New DEC rules clogging creeks

08/05/2010 12:00 AM |

Town Trustees would like to see James Creek in Mattituck and several others dredged this winter. The list of priorities has gone to the county Department of Public works for approval.

James Creek in Mattituck is at the top of the Southold Town Trustees’ list of creeks they’d like to be dredged this winter, since a winter’s worth of windy storms has narrowed the entrance to its inlet to the width of just one boat.

The Trustees sent a list of their top priorities to the Suffolk County Department of Public Works, which does the dredging each winter at no cost to the town, in late July.

Also on that list are Wickham Creek and Little Creek in Cutchogue, Halls Creek in Mattituck, West Creek in New Suffolk and Budds Pond in Southold.

Except in emergencies, creeks can be dredged only between Oct. 15 and mid-December or mid-January, thanks to strict new requirements from the New York State Department of Environmental Conservation designed to protect winter flounder spawning grounds. Up until two years ago, the DEC allowed dredging from October through April 15.

The new restriction has led to a backlog in the number of East End creeks and harbors in need of dredging. James Creek was on a list the Trustees sent to the DPW last year and the county couldn’t dredge Brush’s Creek in Laurel during last year’s window and had to apply to the DEC and the U.S. Army Corps of Engineers this spring for emergency dredging permits.

Jeff Strong, owner of Strong’s Marine on James Creek, said this week that the creek was in dire need of dredging. His business has placed white stakes in the narrow sections of the channel that have filled with silt to keep boaters from running aground.

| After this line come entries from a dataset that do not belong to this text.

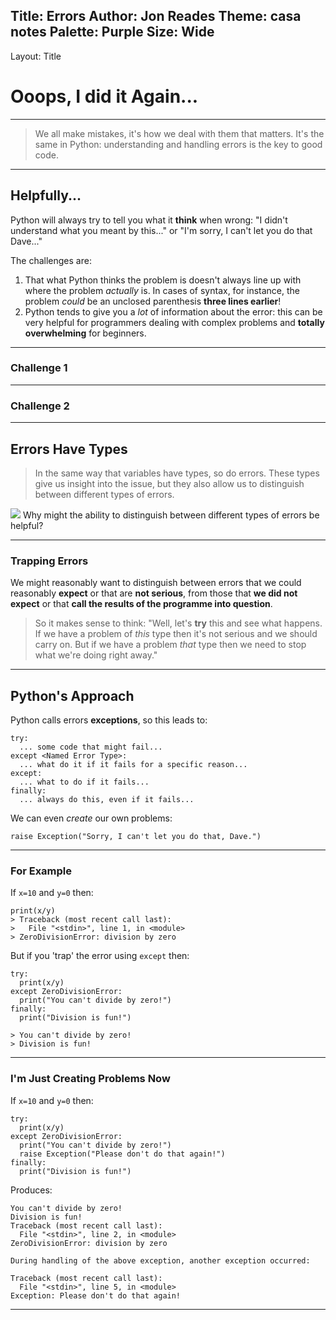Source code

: Title: Errors
Author: Jon Reades
Theme: casa notes
Palette: Purple
Size: Wide
---
Layout: Title
# Ooops, I did it Again...

---
> We all make mistakes, it's how we deal with them that matters. It's the same in Python: understanding and handling errors is the key to good code.

---
## Helpfully...

Python will always try to tell you what it **think** when wrong: "I didn't understand what you meant by this..." or "I'm sorry, I can't let you do that Dave..."

The challenges are:
1. That what Python thinks the problem is doesn't always line up with where the problem *actually* is. In cases of syntax, for instance, the problem *could* be an unclosed parenthesis **three lines earlier**!
2. Python tends to give you a *lot* of information about the error: this can be very helpful for programmers dealing with complex problems and **totally overwhelming** for beginners.

---
### Challenge 1

---
### Challenge 2

---
## Errors Have Types

> In the same way that variables have types, so do errors. These types give us insight into the issue, but they also allow us to distinguish between different types of errors.

![](mi_question_answer)  Why might the ability to distinguish between different types of errors be helpful?

---
### Trapping Errors

We might reasonably want to distinguish between errors that we could reasonably **expect** or that are **not serious**, from those that **we did not expect** or that **call the results of the programme into question**.

> So it makes sense to think: "Well, let's **try** this and see what happens. If we have a problem of *this* type then it's not serious and we should carry on. But if we have a problem *that* type then we need to stop what we're doing right away."

---
## Python's Approach

Python calls errors **exceptions**, so this leads to:
```
try:
  ... some code that might fail...
except <Named Error Type>:
  ... what do it if it fails for a specific reason...
except:
  ... what to do if it fails...
finally:
  ... always do this, even if it fails...
```
We can even *create* our own problems:
```
raise Exception("Sorry, I can't let you do that, Dave.")
```

---
### For Example

If `x=10` and `y=0` then: 
```
print(x/y)
> Traceback (most recent call last):
>   File "<stdin>", line 1, in <module>
> ZeroDivisionError: division by zero
```

But if you 'trap' the error using `except` then: 
```
try:
  print(x/y)
except ZeroDivisionError:
  print("You can't divide by zero!")
finally: 
  print("Division is fun!")

> You can't divide by zero!
> Division is fun!
```

---
### I'm Just Creating Problems Now

If `x=10` and `y=0` then:
```
try:
  print(x/y)
except ZeroDivisionError:
  print("You can't divide by zero!")
  raise Exception("Please don't do that again!")
finally: 
  print("Division is fun!")
```
Produces:
```
You can't divide by zero!
Division is fun!
Traceback (most recent call last):
  File "<stdin>", line 2, in <module>
ZeroDivisionError: division by zero

During handling of the above exception, another exception occurred:

Traceback (most recent call last):
  File "<stdin>", line 5, in <module>
Exception: Please don't do that again!
```

---
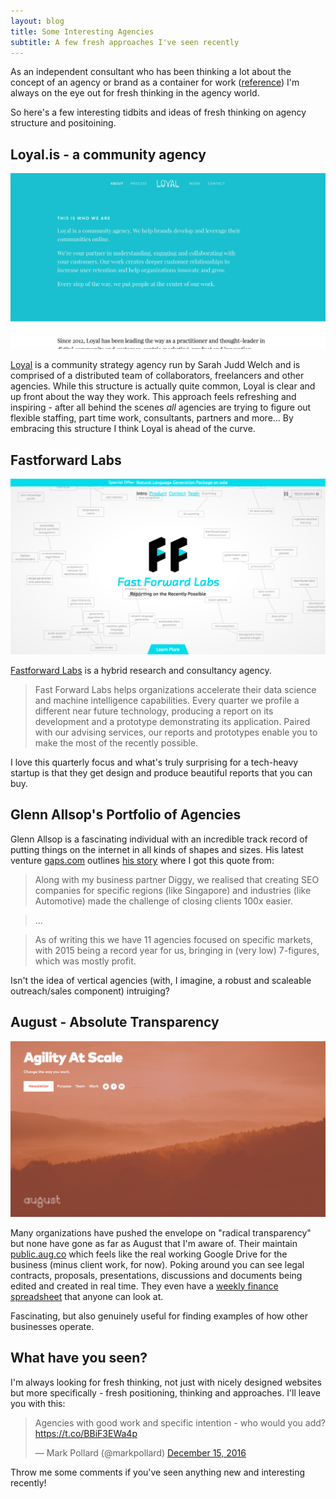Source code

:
 ```yaml
---
layout: blog
title: Some Interesting Agencies
subtitle: A few fresh approaches I've seen recently
---
```


As an independent consultant who has been thinking a lot about the concept of an agency or brand as a container for work ([reference](http://tomcritchlow.com/2016/08/01/brand/)) I'm always on the eye out for fresh thinking in the agency world.

So here's a few interesting tidbits and ideas of fresh thinking on agency structure and positoining.

## Loyal.is - a community agency

![](/images/loyal.png)

[Loyal](loyal.is) is a community strategy agency run by Sarah Judd Welch and is comprised of a distributed team of collaborators, freelancers and other agencies. While this structure is actually quite common, Loyal is clear and up front about the way they work. This approach feels refreshing and inspiring - after all behind the scenes *all* agencies are trying to figure out flexible staffing, part time work, consultants, partners and more... By embracing this structure I think Loyal is ahead of the curve.

## Fastforward Labs

![](/images/fastforwardlabs.png)

[Fastforward Labs](http://www.fastforwardlabs.com/) is a hybrid research and consultancy agency.

> Fast Forward Labs helps organizations accelerate their data science and machine intelligence capabilities. Every quarter we profile a different near future technology, producing a report on its development and a prototype demonstrating its application. Paired with our advising services, our reports and prototypes enable you to make the most of the recently possible.

I love this quarterly focus and what's truly surprising for a tech-heavy startup is that they get design and produce beautiful reports that you can buy.

## Glenn Allsop's Portfolio of Agencies

Glenn Allsop is a fascinating individual with an incredible track record of putting things on the internet in all kinds of shapes and sizes. His latest venture [gaps.com](gaps.com) outlines [his story](https://gaps.com/story/) where I got this quote from:

>Along with my business partner Diggy, we realised that creating SEO companies for specific regions (like Singapore) and industries (like Automotive) made the challenge of closing clients 100x easier.

>...

>As of writing this we have 11 agencies focused on specific markets, with 2015 being a record year for us, bringing in (very low) 7-figures, which was mostly profit.

Isn't the idea of vertical agencies (with, I imagine, a robust and scaleable outreach/sales component) intruiging?

## August - Absolute Transparency

![](/images/august.png)

Many organizations have pushed the envelope on "radical transparency" but none have gone as far as August that I'm aware of. Their maintain [public.aug.co](http://public.aug.co/) which feels like the real working Google Drive for the business (minus client work, for now). Poking around you can see legal contracts, proposals, presentations, discussions and documents being edited and created in real time. They even have a [weekly finance spreadsheet](https://docs.google.com/spreadsheets/d/1CLBytPFYAJwpSiugcuEETnr-He13nQE_Ou4meSPYXak/edit#gid=0) that anyone can look at.

Fascinating, but also genuinely useful for finding examples of how other businesses operate.

## What have you seen?

I'm always looking for fresh thinking, not just with nicely designed websites but more specifically - fresh positioning, thinking and approaches. I'll leave you with this:

<blockquote class="twitter-tweet" data-lang="en"><p lang="en" dir="ltr">Agencies with good work and specific intention - who would you add? <a href="https://t.co/BBiF3EWa4p">https://t.co/BBiF3EWa4p</a></p>&mdash; Mark Pollard (@markpollard) <a href="https://twitter.com/markpollard/status/809435309154926592">December 15, 2016</a></blockquote>
<script async src="//platform.twitter.com/widgets.js" charset="utf-8"></script>

Throw me some comments if you've seen anything new and interesting recently!

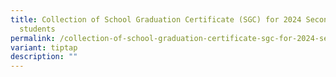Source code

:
 ```yaml
---
title: Collection of School Graduation Certificate (SGC) for 2024 Secondary 4 NA
  students
permalink: /collection-of-school-graduation-certificate-sgc-for-2024-secondary-4-na-students/
variant: tiptap
description: ""
---
```

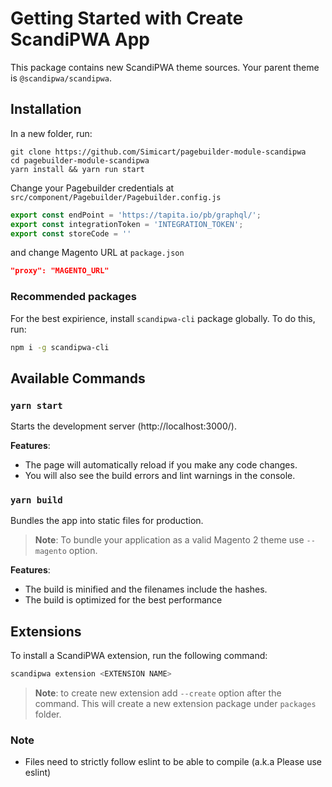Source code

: # Getting Started with Create ScandiPWA App

This package contains new ScandiPWA theme sources. Your parent theme is `@scandipwa/scandipwa`.

## Installation

In a new folder, run:

```
git clone https://github.com/Simicart/pagebuilder-module-scandipwa
cd pagebuilder-module-scandipwa
yarn install && yarn run start
```

Change your Pagebuilder credentials at `src/component/Pagebuilder/Pagebuilder.config.js`

```js
export const endPoint = 'https://tapita.io/pb/graphql/';
export const integrationToken = 'INTEGRATION_TOKEN';
export const storeCode = ''
```

and change Magento URL at `package.json`

```json
"proxy": "MAGENTO_URL"
```

### Recommended packages

For the best expirience, install `scandipwa-cli` package globally. To do this, run:

```bash
npm i -g scandipwa-cli
```

## Available Commands

### `yarn start`

Starts the development server (http://localhost:3000/).

**Features**:

- The page will automatically reload if you make any code changes.
- You will also see the build errors and lint warnings in the console.

### `yarn build`

Bundles the app into static files for production.

> **Note**: To bundle your application as a valid Magento 2 theme use `--magento` option.

**Features**:

- The build is minified and the filenames include the hashes.
- The build is optimized for the best performance

## Extensions

To install a ScandiPWA extension, run the following command:

```bash
scandipwa extension <EXTENSION NAME>
```

> **Note**: to create new extension add `--create` option after the command. This will create a new extension package under `packages` folder.

### Note

* Files need to strictly follow eslint to be able to compile (a.k.a Please use eslint)
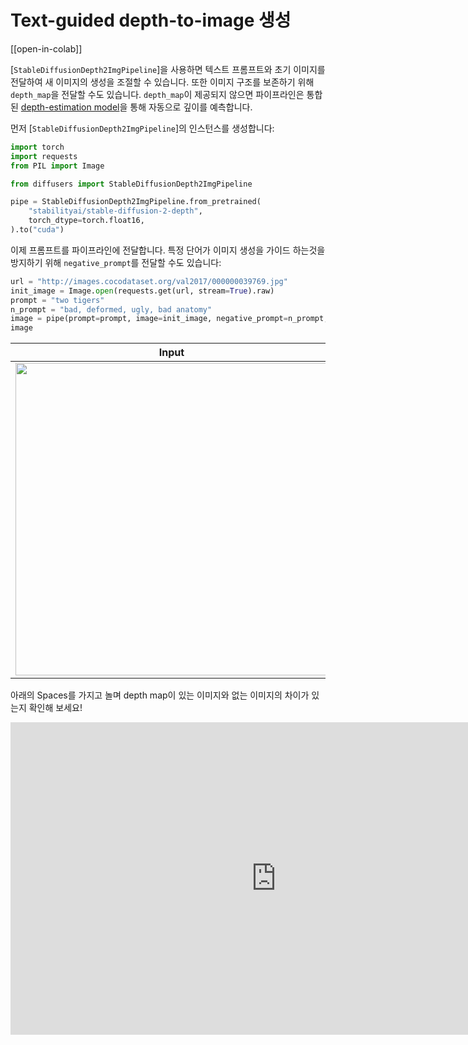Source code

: <!--Copyright 2023 The HuggingFace Team. All rights reserved.

Licensed under the Apache License, Version 2.0 (the "License"); you may not use this file except in compliance with
the License. You may obtain a copy of the License at

http://www.apache.org/licenses/LICENSE-2.0

Unless required by applicable law or agreed to in writing, software distributed under the License is distributed on
an "AS IS" BASIS, WITHOUT WARRANTIES OR CONDITIONS OF ANY KIND, either express or implied. See the License for the
specific language governing permissions and limitations under the License.
-->

# Text-guided depth-to-image 생성

[[open-in-colab]]

[`StableDiffusionDepth2ImgPipeline`]을 사용하면 텍스트 프롬프트와 초기 이미지를 전달하여 새 이미지의 생성을 조절할 수 있습니다. 또한 이미지 구조를 보존하기 위해 `depth_map`을 전달할 수도 있습니다. `depth_map`이 제공되지 않으면 파이프라인은 통합된 [depth-estimation model](https://github.com/isl-org/MiDaS)을 통해 자동으로 깊이를 예측합니다.


먼저 [`StableDiffusionDepth2ImgPipeline`]의 인스턴스를 생성합니다:

```python
import torch
import requests
from PIL import Image

from diffusers import StableDiffusionDepth2ImgPipeline

pipe = StableDiffusionDepth2ImgPipeline.from_pretrained(
    "stabilityai/stable-diffusion-2-depth",
    torch_dtype=torch.float16,
).to("cuda")
```

이제 프롬프트를 파이프라인에 전달합니다. 특정 단어가 이미지 생성을 가이드 하는것을 방지하기 위해 `negative_prompt`를 전달할 수도 있습니다:

```python
url = "http://images.cocodataset.org/val2017/000000039769.jpg"
init_image = Image.open(requests.get(url, stream=True).raw)
prompt = "two tigers"
n_prompt = "bad, deformed, ugly, bad anatomy"
image = pipe(prompt=prompt, image=init_image, negative_prompt=n_prompt, strength=0.7).images[0]
image
```

| Input                                                                           | Output                                                                                                                                |
|---------------------------------------------------------------------------------|---------------------------------------------------------------------------------------------------------------------------------------|
| <img src="https://huggingface.co/datasets/huggingface/documentation-images/resolve/main/diffusers/coco-cats.png" width="500"/> | <img src="https://huggingface.co/datasets/huggingface/documentation-images/resolve/main/diffusers/depth2img-tigers.png" width="500"/> |

아래의 Spaces를 가지고 놀며 depth map이 있는 이미지와 없는 이미지의 차이가 있는지 확인해 보세요!

<iframe
	src="https://radames-stable-diffusion-depth2img.hf.space"
	frameborder="0"
	width="850"
	height="500"
></iframe>
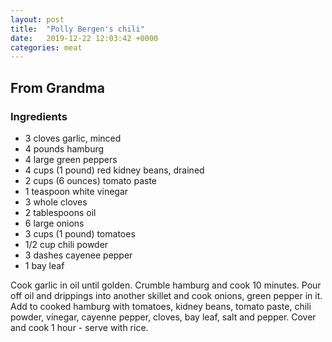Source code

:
 ```yaml
---
layout: post
title:  "Polly Bergen's chili"
date:   2019-12-22 12:03:42 +0000
categories: meat
---
```


## From Grandma
### Ingredients
* 3 cloves garlic, minced
* 4 pounds hamburg
* 4 large green peppers
* 4 cups (1 pound) red kidney beans, drained
* 2 cups (6 ounces) tomato paste
* 1 teaspoon white vinegar
* 3 whole cloves
* 2 tablespoons oil
* 6 large onions
* 3 cups (1 pound) tomatoes
* 1/2 cup chili powder
* 3 dashes cayenee pepper
* 1 bay leaf


Cook garlic in oil until golden. Crumble hamburg and cook 10 minutes. Pour off oil and drippings into another skillet and cook onions, green pepper in it. Add to cooked hamburg with tomatoes, kidney beans, tomato paste, chili powder, vinegar, cayenne pepper, cloves, bay leaf, salt and pepper. Cover and cook 1 hour - serve with rice.
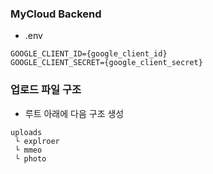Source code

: ### MyCloud Backend

- .env

```
GOOGLE_CLIENT_ID={google_client_id}
GOOGLE_CLIENT_SECRET={google_client_secret}
```

### 업로드 파일 구조
- 루트 아래에 다음 구조 생성
```
uploads
 └ explroer
 └ mmeo
 └ photo
```
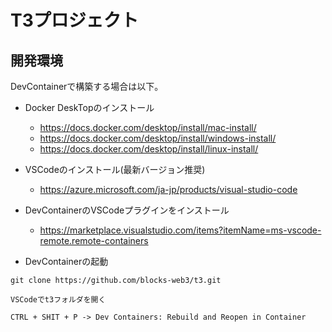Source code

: # T3プロジェクト

## 開発環境

DevContainerで構築する場合は以下。  

- Docker DeskTopのインストール  
  - https://docs.docker.com/desktop/install/mac-install/
  - https://docs.docker.com/desktop/install/windows-install/
  - https://docs.docker.com/desktop/install/linux-install/

- VSCodeのインストール(最新バージョン推奨)  
  - https://azure.microsoft.com/ja-jp/products/visual-studio-code

- DevContainerのVSCodeプラグインをインストール  
  -  https://marketplace.visualstudio.com/items?itemName=ms-vscode-remote.remote-containers

- DevContainerの起動
```
git clone https://github.com/blocks-web3/t3.git

VSCodeでt3フォルダを開く

CTRL + SHIT + P -> Dev Containers: Rebuild and Reopen in Container
```
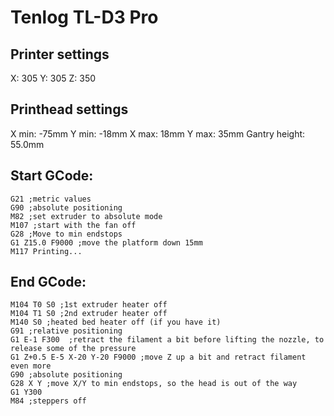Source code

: # Tenlog TL-D3 Pro

## Printer settings

X: 305
Y: 305
Z: 350

## Printhead settings

X min: -75mm
Y min: -18mm
X max: 18mm
Y max: 35mm
Gantry height: 55.0mm

## Start GCode:

```
G21 ;metric values
G90 ;absolute positioning
M82 ;set extruder to absolute mode
M107 ;start with the fan off
G28 ;Move to min endstops
G1 Z15.0 F9000 ;move the platform down 15mm
M117 Printing...
```

## End GCode:

```
M104 T0 S0 ;1st extruder heater off
M104 T1 S0 ;2nd extruder heater off
M140 S0 ;heated bed heater off (if you have it)
G91 ;relative positioning
G1 E-1 F300  ;retract the filament a bit before lifting the nozzle, to release some of the pressure
G1 Z+0.5 E-5 X-20 Y-20 F9000 ;move Z up a bit and retract filament even more
G90 ;absolute positioning
G28 X Y ;move X/Y to min endstops, so the head is out of the way
G1 Y300
M84 ;steppers off
```
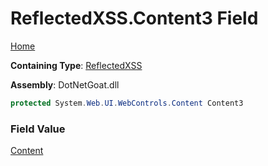 # ReflectedXSS\.Content3 Field

[Home](../../../../../README.md)

**Containing Type**: [ReflectedXSS](../README.md)

**Assembly**: DotNetGoat\.dll

```csharp
protected System.Web.UI.WebControls.Content Content3
```

### Field Value

[Content](https://docs.microsoft.com/en-us/dotnet/api/system.web.ui.webcontrols.content)

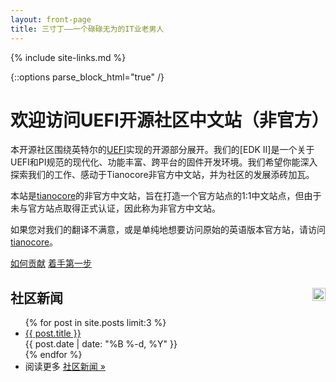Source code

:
 ```yaml
---
layout: front-page
title: 三寸丁——一个碌碌无为的IT业老男人
---
```

{% include site-links.md %}

<!-- parse_block_html causes the markdown to be processed inside <div> -->
{::options parse_block_html="true" /}

<div class="main-page content">

# 欢迎访问UEFI开源社区中文站（非官方）

本开源社区围绕英特尔的[UEFI]({{wiki}}/UEFI)实现的开源部分展开。我们的[EDK II]是一个关于UEFI和PI规范的现代化、功能丰富、跨平台的固件开发环境。我们希望你能深入探索我们的工作、感动于Tianocore非官方中文站，并为社区的发展添砖加瓦。

本站是[tianocore](http://www.tianocore.org)的非官方中文站，旨在打造一个官方站点的1:1中文站点，但由于未与官方站点取得正式认证，因此称为非官方中文站。

如果您对我们的翻译不满意，或是单纯地想要访问原始的英语版本官方站，请访问[tianocore](http://www.tianocore.org)。
<div id="buttons">
  <a href="{{baseurl}}/contrib/">如何贡献</a>
  <a href="{{baseurl}}/contrib/getting-started.html">着手第一步</a>
</div>

</div>

<div class="main-page news">

<h2>
  社区新闻
  <a href="news/feed.xml" style="float: right;">
    <img src="{{baseurl}}/images/feed-icon-28x28.png" style="width: 1em; height: 1em;">
  </a>
</h2>

<ul class="posts">
{% for post in site.posts limit:3 %}
  <li>
    <a href="{{baseurl}}{{ post.url }}">{{ post.title }}</a><br>
    {{ post.date | date: "%B %-d, %Y" }}
  </li>
{% endfor %}
  <li style="border-bottom: none;">
    阅读更多 <a href="news/">社区新闻 »</a><br>
  </li>
</ul>

</div>

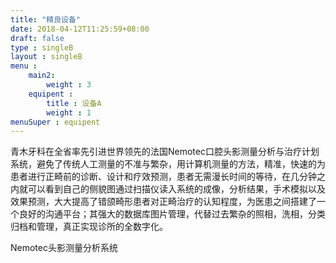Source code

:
 ```yaml
---
title: "精良设备"
date: 2018-04-12T11:25:59+08:00
draft: false
type : singleB
layout : singleB
menu :
    main2:
        weight : 3
    equipent : 
        title : 设备A
        weight : 1
menuSuper : equipent
---
```


青木牙科在全省率先引进世界领先的法国Nemotec口腔头影测量分析与治疗计划系统，避免了传统人工测量的不准与繁杂，用计算机测量的方法，精准，快速的为患者进行正畸前的诊断、设计和疗效预测，患者无需漫长时间的等待，在几分钟之内就可以看到自己的侧貌图通过扫描仪读入系统的成像，分析结果，手术模拟以及效果预测，大大提高了错颌畸形患者对正畸治疗的认知程度，为医患之间搭建了一个良好的沟通平台；其强大的数据库图片管理，代替过去繁杂的照相，洗相，分类归档和管理，真正实现诊所的全数字化。

Nemotec头影测量分析系统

“Southold Town is doing everything they can. They’ve got to get the DEC on board,” he said. “Our creek definitely needs it. It is passable but if you have a good size boat going in and another going out, one has to wait.”

Mr. Strong said that the creek had been dredged every other year until the new DEC rules kept it from being dredged last winter.

Trustee Dave Bergen, who is in charge of compiling the list, said that the Trustees used several criteria to determine which creeks needed dredging. Both James and Wickham creeks have commercial marinas, which vaulted them to the top of the list in order to ensure safe navigation.

Water quality is another key reason for dredging. In addition to housing Cutchogue Harbor Marina, Wickham Creek is closed to shellfishing, making it a prime candidate for the dredge list. But unlike James Creek, which has permits, the town only authorized the county to apply for DEC and Army Corps permits last week. Mr. Bergen said that the permitting process normally takes at least a year, but the town is going to ask the agencies to expedite the process.

“If it’s not dredged by next year, it will be down to one lane of travel,” said Mr. Bergen.

Halls Creek is an unusual candidate for the county’s list, since there is little public access and no navigable channel, but the county agreed to get permits to have it dredged three years ago in order to promote the health of the creek’s habitat.

“There’s a tremendous amount of wildlife up there,” said Mr. Bergen. “It’s a very large body of water and there are not many houses, but there’s a lot of runoff from roads.”